# Problem to work on
Find every line containing "actions" in the records below and report the tally as a bare number.

# Supplied records
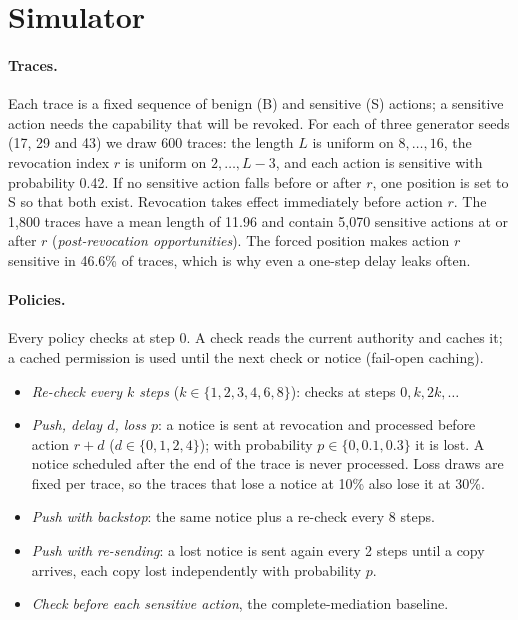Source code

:\documentclass[11pt,a4paper]{article}
\begin{document}
\section{Simulator}
\label{sec:sim}

\paragraph{Traces.}
Each trace is a fixed sequence of benign (B) and sensitive (S) actions; a sensitive action needs the capability
that will be revoked. For each of three generator seeds (17, 29 and 43) we draw 600 traces: the length $L$ is
uniform on $8,\dots,16$, the revocation index $r$ is uniform on $2,\dots,L-3$, and each action is sensitive with
probability 0.42. If no sensitive action falls before or after $r$, one position is set to S so that both exist.
Revocation takes effect immediately before action $r$. The 1,800 traces have a mean length of 11.96 and contain
5,070 sensitive actions at or after $r$ (\emph{post-revocation opportunities}). The forced position makes action
$r$ sensitive in 46.6\% of traces, which is why even a one-step delay leaks often.

\paragraph{Policies.}
Every policy checks at step 0. A check reads the current authority and caches it; a cached permission is used
until the next check or notice (fail-open caching).
\begin{itemize}
  \item \emph{Re-check every $k$ steps} ($k \in \{1,2,3,4,6,8\}$): checks at steps $0, k, 2k, \dots$
  \item \emph{Push, delay $d$, loss $p$}: a notice is sent at revocation and processed before action $r+d$
    ($d \in \{0,1,2,4\}$); with probability $p \in \{0, 0.1, 0.3\}$ it is lost. A notice scheduled after the end
    of the trace is never processed. Loss draws are fixed per trace, so the traces that lose a notice at 10\% also
    lose it at 30\%.
  \item \emph{Push with backstop}: the same notice plus a re-check every 8 steps.
  \item \emph{Push with re-sending}: a lost notice is sent again every 2 steps until a copy arrives, each copy
    lost independently with probability $p$.
  \item \emph{Check before each sensitive action}, the complete-mediation baseline.
\end{itemize}
\end{document}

# Answer box
2